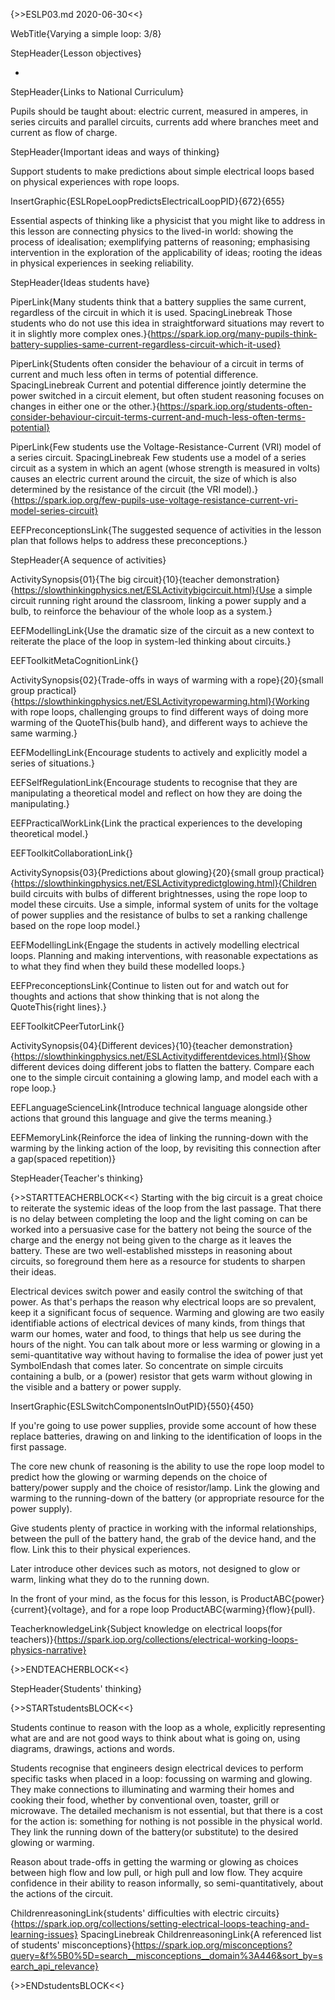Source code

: {>>ESLP03.md 2020-06-30<<}

WebTitle{Varying a simple loop: 3/8}

StepHeader{Lesson objectives}

- 

StepHeader{Links to National Curriculum}

Pupils should be taught about: electric current, measured in amperes, in series circuits and parallel circuits, currents add where branches meet and current as flow of charge.

StepHeader{Important ideas and ways of thinking}

Support students to make predictions about simple electrical loops based on physical experiences with rope loops.

InsertGraphic{ESLRopeLoopPredictsElectricalLoopPID}{672}{655}

Essential aspects of thinking like a physicist that you might like to address in this lesson are connecting physics to the lived-in world: showing the process of idealisation; exemplifying patterns of reasoning; emphasising intervention in the exploration of the applicability of ideas; rooting the ideas in physical experiences in seeking reliability.

StepHeader{Ideas students have}

PiperLink{Many students think that a battery supplies the same current, regardless of the circuit in which it is used. SpacingLinebreak Those students who do not use this idea in straightforward situations may revert to it in slightly more complex ones.}{https://spark.iop.org/many-pupils-think-battery-supplies-same-current-regardless-circuit-which-it-used}

PiperLink{Students often consider the behaviour of a circuit in terms of current and much less often in terms of potential difference. SpacingLinebreak Current and potential difference jointly determine the power switched in a circuit element, but often student reasoning focuses on changes in either one or the other.}{https://spark.iop.org/students-often-consider-behaviour-circuit-terms-current-and-much-less-often-terms-potential}

PiperLink{Few students use the Voltage-Resistance-Current (VRI) model of a series circuit. SpacingLinebreak Few students use a model of a series circuit as a system in which an agent (whose strength is measured in volts) causes an electric current around the circuit, the size of which is also determined by the resistance of the circuit (the VRI model).}{https://spark.iop.org/few-pupils-use-voltage-resistance-current-vri-model-series-circuit}

EEFPreconceptionsLink{The suggested sequence of activities in the lesson plan that follows helps to address these preconceptions.}

StepHeader{A sequence of activities}

ActivitySynopsis{01}{The big circuit}{10}{teacher demonstration}{https://slowthinkingphysics.net/ESLActivitybigcircuit.html}{Use a simple circuit running right around the classroom, linking a power supply and a bulb, to reinforce the behaviour of the whole loop as a system.}

EEFModellingLink{Use the dramatic size of the circuit as a new context to reiterate the place of the loop in system-led thinking about circuits.}

EEFToolkitMetaCognitionLink{}

ActivitySynopsis{02}{Trade-offs in ways of warming with a rope}{20}{small group practical}{https://slowthinkingphysics.net/ESLActivityropewarming.html}{Working with rope loops, challenging groups to find different ways of doing more warming of the QuoteThis{bulb hand}, and different ways to achieve the same warming.}

EEFModellingLink{Encourage students to actively and explicitly model a series of situations.}

EEFSelfRegulationLink{Encourage students to recognise that they are manipulating a theoretical model and reflect on how they are doing the manipulating.}

EEFPracticalWorkLink{Link the practical experiences to the developing theoretical model.}

EEFToolkitCollaborationLink{}

ActivitySynopsis{03}{Predictions about glowing}{20}{small group practical}{https://slowthinkingphysics.net/ESLActivitypredictglowing.html}{Children build circuits with bulbs of different brightnesses, using the rope loop to model these circuits. Use a simple, informal system of units for the voltage of power supplies and the resistance of bulbs to set a ranking challenge based on the rope loop model.}

EEFModellingLink{Engage the students in actively modelling electrical loops. Planning and making interventions, with reasonable expectations as to what they find when they build these  modelled loops.}

EEFPreconceptionsLink{Continue to listen out for and watch out for thoughts and actions that show thinking that is not along the QuoteThis{right lines}.}

EEFToolkitCPeerTutorLink{}

ActivitySynopsis{04}{Different devices}{10}{teacher demonstration}{https://slowthinkingphysics.net/ESLActivitydifferentdevices.html}{Show different devices doing different jobs to flatten the battery. Compare each one to the simple circuit containing a glowing lamp, and model each with a rope loop.}

EEFLanguageScienceLink{Introduce technical language alongside other actions that ground this language and give the terms meaning.}

EEFMemoryLink{Reinforce the idea of linking the running-down with the warming by the linking action of the loop, by revisiting this connection after a gap(spaced repetition)}

StepHeader{Teacher's thinking}

{>>STARTTEACHERBLOCK<<}
Starting with the big circuit is a great choice to reiterate the systemic ideas of the loop from the last passage. That there is no delay between completing the loop and the light coming on can be worked into a persuasive case for the battery not being the source of the charge and the energy not being given to the charge as it leaves the battery. These are two well-established missteps in reasoning about circuits, so foreground them here as a resource for students to sharpen their ideas. 

Electrical devices switch power and easily control the switching of that power. As that's perhaps the reason why electrical loops are so prevalent, keep it a significant focus of sequence. Warming and glowing are two easily identifiable actions of electrical devices of many kinds, from things that warm our homes, water and food, to things that help us see during the hours of the night. You can talk about more or less warming or glowing in a semi-quantitative way without having to formalise the idea of power just yet SymbolEndash that comes later. So concentrate on simple circuits containing a bulb, or a (power) resistor that gets warm without glowing in the visible and a battery or power supply.

InsertGraphic{ESLSwitchComponentsInOutPID}{550}{450}

If you're going to use power supplies, provide some account of how these replace batteries, drawing on and linking to the identification of loops in the first passage.

The core new chunk of reasoning is the ability to use the rope loop model to predict how the glowing or warming depends on the choice of battery/power supply and the choice of resistor/lamp.
Link the glowing and warming to the running-down of the battery (or appropriate resource for the power supply).

Give students plenty of practice in working with the informal relationships, between the pull of the battery hand, the grab of the device hand, and the flow. Link this to their physical experiences.

Later introduce other devices such as motors, not designed to glow or warm, linking what they do to the running down.

In the front of your mind, as the focus for this lesson, is 
ProductABC{power}{current}{voltage}, and for a rope loop ProductABC{warming}{flow}{pull}.

TeacherknowledgeLink{Subject knowledge on electrical loops(for teachers)}{https://spark.iop.org/collections/electrical-working-loops-physics-narrative}

{>>ENDTEACHERBLOCK<<}

StepHeader{Students' thinking}

{>>STARTstudentsBLOCK<<}

Students continue to reason with the loop as a whole, explicitly representing what are and are not good ways to think about what is going on, using diagrams, drawings, actions and words.

Students recognise that engineers design electrical devices to perform specific tasks when placed in a loop: focussing on warming and glowing. They make connections to illuminating and warming their homes and cooking their food, whether by conventional oven, toaster, grill or microwave. The detailed mechanism is not essential, but that there is a cost for the action is: something for nothing is not possible in the physical world. They link the running down of the battery(or substitute) to the desired glowing or warming.

Reason about trade-offs in getting the warming or glowing as choices between high flow and low pull, or high pull and low flow. They acquire confidence in their ability to reason informally, so semi-quantitatively, about the actions of the circuit.



ChildrenreasoningLink{students' difficulties with electric circuits}{https://spark.iop.org/collections/setting-electrical-loops-teaching-and-learning-issues}
 SpacingLinebreak 
ChildrenreasoningLink{A referenced list of students' misconceptions}{https://spark.iop.org/misconceptions?query=&f%5B0%5D=search__misconceptions__domain%3A446&sort_by=search_api_relevance}

{>>ENDstudentsBLOCK<<}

-- -- --

Give every line above again exactly, omitting whatever pictures appear.

Source code

: {>>ESLP03.md 2020-06-30<<}

WebTitle{Varying a simple loop: 3/8}

StepHeader{Lesson objectives}

- 

StepHeader{Links to National Curriculum}

Pupils should be taught about: electric current, measured in amperes, in series circuits and parallel circuits, currents add where branches meet and current as flow of charge.

StepHeader{Important ideas and ways of thinking}

Support students to make predictions about simple electrical loops based on physical experiences with rope loops.

InsertGraphic{ESLRopeLoopPredictsElectricalLoopPID}{672}{655}

Essential aspects of thinking like a physicist that you might like to address in this lesson are connecting physics to the lived-in world: showing the process of idealisation; exemplifying patterns of reasoning; emphasising intervention in the exploration of the applicability of ideas; rooting the ideas in physical experiences in seeking reliability.

StepHeader{Ideas students have}

PiperLink{Many students think that a battery supplies the same current, regardless of the circuit in which it is used. SpacingLinebreak Those students who do not use this idea in straightforward situations may revert to it in slightly more complex ones.}{https://spark.iop.org/many-pupils-think-battery-supplies-same-current-regardless-circuit-which-it-used}

PiperLink{Students often consider the behaviour of a circuit in terms of current and much less often in terms of potential difference. SpacingLinebreak Current and potential difference jointly determine the power switched in a circuit element, but often student reasoning focuses on changes in either one or the other.}{https://spark.iop.org/students-often-consider-behaviour-circuit-terms-current-and-much-less-often-terms-potential}

PiperLink{Few students use the Voltage-Resistance-Current (VRI) model of a series circuit. SpacingLinebreak Few students use a model of a series circuit as a system in which an agent (whose strength is measured in volts) causes an electric current around the circuit, the size of which is also determined by the resistance of the circuit (the VRI model).}{https://spark.iop.org/few-pupils-use-voltage-resistance-current-vri-model-series-circuit}

EEFPreconceptionsLink{The suggested sequence of activities in the lesson plan that follows helps to address these preconceptions.}

StepHeader{A sequence of activities}

ActivitySynopsis{01}{The big circuit}{10}{teacher demonstration}{https://slowthinkingphysics.net/ESLActivitybigcircuit.html}{Use a simple circuit running right around the classroom, linking a power supply and a bulb, to reinforce the behaviour of the whole loop as a system.}

EEFModellingLink{Use the dramatic size of the circuit as a new context to reiterate the place of the loop in system-led thinking about circuits.}

EEFToolkitMetaCognitionLink{}

ActivitySynopsis{02}{Trade-offs in ways of warming with a rope}{20}{small group practical}{https://slowthinkingphysics.net/ESLActivityropewarming.html}{Working with rope loops, challenging groups to find different ways of doing more warming of the QuoteThis{bulb hand}, and different ways to achieve the same warming.}

EEFModellingLink{Encourage students to actively and explicitly model a series of situations.}

EEFSelfRegulationLink{Encourage students to recognise that they are manipulating a theoretical model and reflect on how they are doing the manipulating.}

EEFPracticalWorkLink{Link the practical experiences to the developing theoretical model.}

EEFToolkitCollaborationLink{}

ActivitySynopsis{03}{Predictions about glowing}{20}{small group practical}{https://slowthinkingphysics.net/ESLActivitypredictglowing.html}{Children build circuits with bulbs of different brightnesses, using the rope loop to model these circuits. Use a simple, informal system of units for the voltage of power supplies and the resistance of bulbs to set a ranking challenge based on the rope loop model.}

EEFModellingLink{Engage the students in actively modelling electrical loops. Planning and making interventions, with reasonable expectations as to what they find when they build these  modelled loops.}

EEFPreconceptionsLink{Continue to listen out for and watch out for thoughts and actions that show thinking that is not along the QuoteThis{right lines}.}

EEFToolkitCPeerTutorLink{}

ActivitySynopsis{04}{Different devices}{10}{teacher demonstration}{https://slowthinkingphysics.net/ESLActivitydifferentdevices.html}{Show different devices doing different jobs to flatten the battery. Compare each one to the simple circuit containing a glowing lamp, and model each with a rope loop.}

EEFLanguageScienceLink{Introduce technical language alongside other actions that ground this language and give the terms meaning.}

EEFMemoryLink{Reinforce the idea of linking the running-down with the warming by the linking action of the loop, by revisiting this connection after a gap(spaced repetition)}

StepHeader{Teacher's thinking}

{>>STARTTEACHERBLOCK<<}
Starting with the big circuit is a great choice to reiterate the systemic ideas of the loop from the last passage. That there is no delay between completing the loop and the light coming on can be worked into a persuasive case for the battery not being the source of the charge and the energy not being given to the charge as it leaves the battery. These are two well-established missteps in reasoning about circuits, so foreground them here as a resource for students to sharpen their ideas. 

Electrical devices switch power and easily control the switching of that power. As that's perhaps the reason why electrical loops are so prevalent, keep it a significant focus of sequence. Warming and glowing are two easily identifiable actions of electrical devices of many kinds, from things that warm our homes, water and food, to things that help us see during the hours of the night. You can talk about more or less warming or glowing in a semi-quantitative way without having to formalise the idea of power just yet SymbolEndash that comes later. So concentrate on simple circuits containing a bulb, or a (power) resistor that gets warm without glowing in the visible and a battery or power supply.

InsertGraphic{ESLSwitchComponentsInOutPID}{550}{450}

If you're going to use power supplies, provide some account of how these replace batteries, drawing on and linking to the identification of loops in the first passage.

The core new chunk of reasoning is the ability to use the rope loop model to predict how the glowing or warming depends on the choice of battery/power supply and the choice of resistor/lamp.
Link the glowing and warming to the running-down of the battery (or appropriate resource for the power supply).

Give students plenty of practice in working with the informal relationships, between the pull of the battery hand, the grab of the device hand, and the flow. Link this to their physical experiences.

Later introduce other devices such as motors, not designed to glow or warm, linking what they do to the running down.

In the front of your mind, as the focus for this lesson, is 
ProductABC{power}{current}{voltage}, and for a rope loop ProductABC{warming}{flow}{pull}.

TeacherknowledgeLink{Subject knowledge on electrical loops(for teachers)}{https://spark.iop.org/collections/electrical-working-loops-physics-narrative}

{>>ENDTEACHERBLOCK<<}

StepHeader{Students' thinking}

{>>STARTstudentsBLOCK<<}

Students continue to reason with the loop as a whole, explicitly representing what are and are not good ways to think about what is going on, using diagrams, drawings, actions and words.

Students recognise that engineers design electrical devices to perform specific tasks when placed in a loop: focussing on warming and glowing. They make connections to illuminating and warming their homes and cooking their food, whether by conventional oven, toaster, grill or microwave. The detailed mechanism is not essential, but that there is a cost for the action is: something for nothing is not possible in the physical world. They link the running down of the battery(or substitute) to the desired glowing or warming.

Reason about trade-offs in getting the warming or glowing as choices between high flow and low pull, or high pull and low flow. They acquire confidence in their ability to reason informally, so semi-quantitatively, about the actions of the circuit.



ChildrenreasoningLink{students' difficulties with electric circuits}{https://spark.iop.org/collections/setting-electrical-loops-teaching-and-learning-issues}
 SpacingLinebreak 
ChildrenreasoningLink{A referenced list of students' misconceptions}{https://spark.iop.org/misconceptions?query=&f%5B0%5D=search__misconceptions__domain%3A446&sort_by=search_api_relevance}

{>>ENDstudentsBLOCK<<}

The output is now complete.